Early in the morning, Darwin Ohman pulls his Oldsmobile into the Ohman farmstead on the outskirts of Kensington and leads Wolter and me to the house. The land around here is forbidding—where it isn’t steep, it’s mucky. Only a stubborn Swede might find it rewarding. The hundred acres are now a park, and women push baby carriages past the white clapboard home where Olof Ohman and his wife raised nine children, without any idea of the wild conceptions this place has spawned.

A short drive from the house, a boulder marks the spot where Ohman dug up the runestone and, if he could have seen the future, probably would have left it. In a letter to an acquaintance, 12 years after the discovery, Ohman wrote: “The strangest rumors are circulating about this stone. The most recent is that I have brought forth the runes with black magic. I could not make the stone, nor could any other emigrant have had enough knowledge to do it.”

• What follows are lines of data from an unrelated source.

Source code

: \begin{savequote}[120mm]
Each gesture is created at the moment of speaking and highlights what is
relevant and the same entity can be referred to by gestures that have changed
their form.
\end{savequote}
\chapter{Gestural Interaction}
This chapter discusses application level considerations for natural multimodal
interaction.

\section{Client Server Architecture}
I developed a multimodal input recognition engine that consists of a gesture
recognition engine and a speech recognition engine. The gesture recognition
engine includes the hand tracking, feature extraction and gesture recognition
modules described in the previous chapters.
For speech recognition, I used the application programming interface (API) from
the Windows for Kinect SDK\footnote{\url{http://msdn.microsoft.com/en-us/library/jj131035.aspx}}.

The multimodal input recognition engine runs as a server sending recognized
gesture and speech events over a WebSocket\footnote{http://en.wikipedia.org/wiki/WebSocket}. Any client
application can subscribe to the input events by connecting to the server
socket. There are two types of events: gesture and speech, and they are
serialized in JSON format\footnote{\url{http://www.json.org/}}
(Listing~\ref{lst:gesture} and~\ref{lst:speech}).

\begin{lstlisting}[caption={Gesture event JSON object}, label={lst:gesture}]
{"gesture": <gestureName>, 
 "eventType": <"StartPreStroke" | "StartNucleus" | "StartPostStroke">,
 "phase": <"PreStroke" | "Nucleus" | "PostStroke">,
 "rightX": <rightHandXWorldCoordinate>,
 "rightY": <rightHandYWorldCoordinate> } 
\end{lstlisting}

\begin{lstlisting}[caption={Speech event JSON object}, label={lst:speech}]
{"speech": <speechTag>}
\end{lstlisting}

Ohman was certainly clever, though. Near the house is a cistern Ohman built to collect water, with a homemade charcoal filter. The Ohmans, by necessity, were terrific engineers—they could make almost anything. Most experts have been stymied by Ohman. “I cannot suggest a credible scenario for the creation of the runestone during the 1890s without implicating Olof,” Henrik Williams told me. “Yet for scientific reasons”—the use of a dialect in the runes that likely would have been foreign to Ohman—“I cannot accept that he would have been the author.”

Wolter has never doubted his theories. For a moment, standing near the farmhouse and imagining medieval men in white robes with red crosses running around these hills, he pulls back: “The Templar stuff, of course, is speculation. I think I’m right—I know I’m right—I just can’t prove it yet.” But his forensic work, he believes, is different. “Rocks don’t have agendas,” he says. “Rocks tell the truth.”

With the case closed, as far as Wolter is concerned, he’s already moved on. On the drive home from the farm, he asks me, “Have you heard of the Bat Creek Stone?” It’s another disputed artifact, found in Tennessee, that some say is a hoax and others claim, because of its paleo-Hebrew inscription, is evidence of ancient Jews in America. It will be the focus of his next television documentary. “Buckle up, baby,” Wolter tells me. “When this hits the fan, it’s going to make the runestone look like a footnote.” 
 

This article has been revised to reflect the following change: The original “Runestone Cowboy” article contained recollections of the events that resulted in the removal of Dr. Henrik Williams’ photograph from the Runestone Museum. Since publication of the original article, Dr. Williams and several professional colleagues have contacted Minnesota Monthly regarding their recollection of those same events. Given the disparity between the recollections of persons present at the time, the paragraph describing those events has been removed from the online version of story.

Tim Gihring is a senior editor for Minnesota Monthly.